What you will do:
For each line below that includes the word "algorithme", make a copy.

Extracted material:
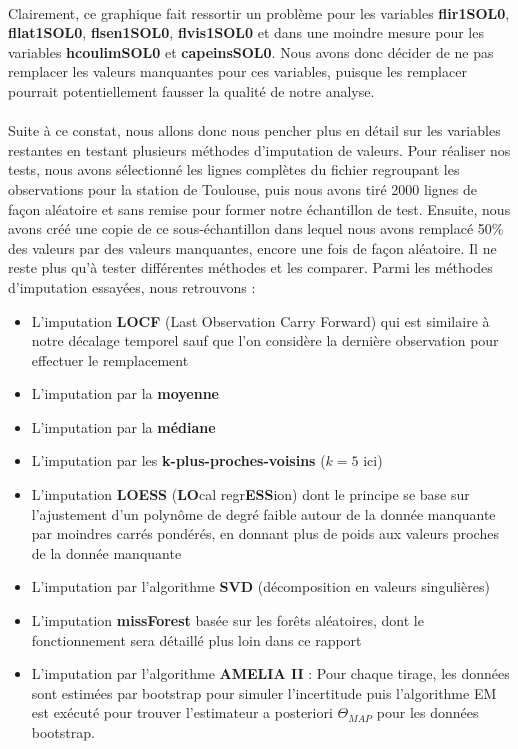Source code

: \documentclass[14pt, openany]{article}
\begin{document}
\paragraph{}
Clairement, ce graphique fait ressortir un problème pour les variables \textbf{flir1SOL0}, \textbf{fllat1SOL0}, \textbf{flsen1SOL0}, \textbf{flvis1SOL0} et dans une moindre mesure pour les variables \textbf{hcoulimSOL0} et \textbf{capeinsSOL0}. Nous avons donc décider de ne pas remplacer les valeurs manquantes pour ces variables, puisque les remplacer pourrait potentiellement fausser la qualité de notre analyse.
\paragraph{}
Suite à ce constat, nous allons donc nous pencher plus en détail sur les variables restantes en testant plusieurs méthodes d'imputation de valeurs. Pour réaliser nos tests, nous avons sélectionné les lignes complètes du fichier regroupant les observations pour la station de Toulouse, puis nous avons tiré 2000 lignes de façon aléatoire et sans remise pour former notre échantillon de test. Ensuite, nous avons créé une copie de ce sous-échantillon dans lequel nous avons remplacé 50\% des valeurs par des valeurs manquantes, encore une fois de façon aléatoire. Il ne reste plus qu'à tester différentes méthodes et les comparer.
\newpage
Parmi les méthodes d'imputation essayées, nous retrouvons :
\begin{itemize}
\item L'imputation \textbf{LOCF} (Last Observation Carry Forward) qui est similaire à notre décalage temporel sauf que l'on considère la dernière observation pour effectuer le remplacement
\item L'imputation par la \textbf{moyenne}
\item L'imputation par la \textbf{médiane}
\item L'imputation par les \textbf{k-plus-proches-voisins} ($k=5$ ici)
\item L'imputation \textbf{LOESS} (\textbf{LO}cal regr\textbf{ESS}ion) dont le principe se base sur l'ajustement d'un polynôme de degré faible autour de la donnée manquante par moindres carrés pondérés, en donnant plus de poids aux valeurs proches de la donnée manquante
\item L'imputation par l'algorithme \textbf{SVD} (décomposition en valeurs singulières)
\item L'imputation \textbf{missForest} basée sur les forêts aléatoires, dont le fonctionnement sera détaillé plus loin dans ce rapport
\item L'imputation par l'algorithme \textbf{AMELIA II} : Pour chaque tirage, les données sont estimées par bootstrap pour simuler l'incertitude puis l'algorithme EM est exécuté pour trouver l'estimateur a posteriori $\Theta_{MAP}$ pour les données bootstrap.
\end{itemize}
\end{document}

Exercise result:
\item L'imputation par l'algorithme \textbf{SVD} (décomposition en valeurs singulières)
\item L'imputation par l'algorithme \textbf{AMELIA II} : Pour chaque tirage, les données sont estimées par bootstrap pour simuler l'incertitude puis l'algorithme EM est exécuté pour trouver l'estimateur a posteriori $\Theta_{MAP}$ pour les données bootstrap.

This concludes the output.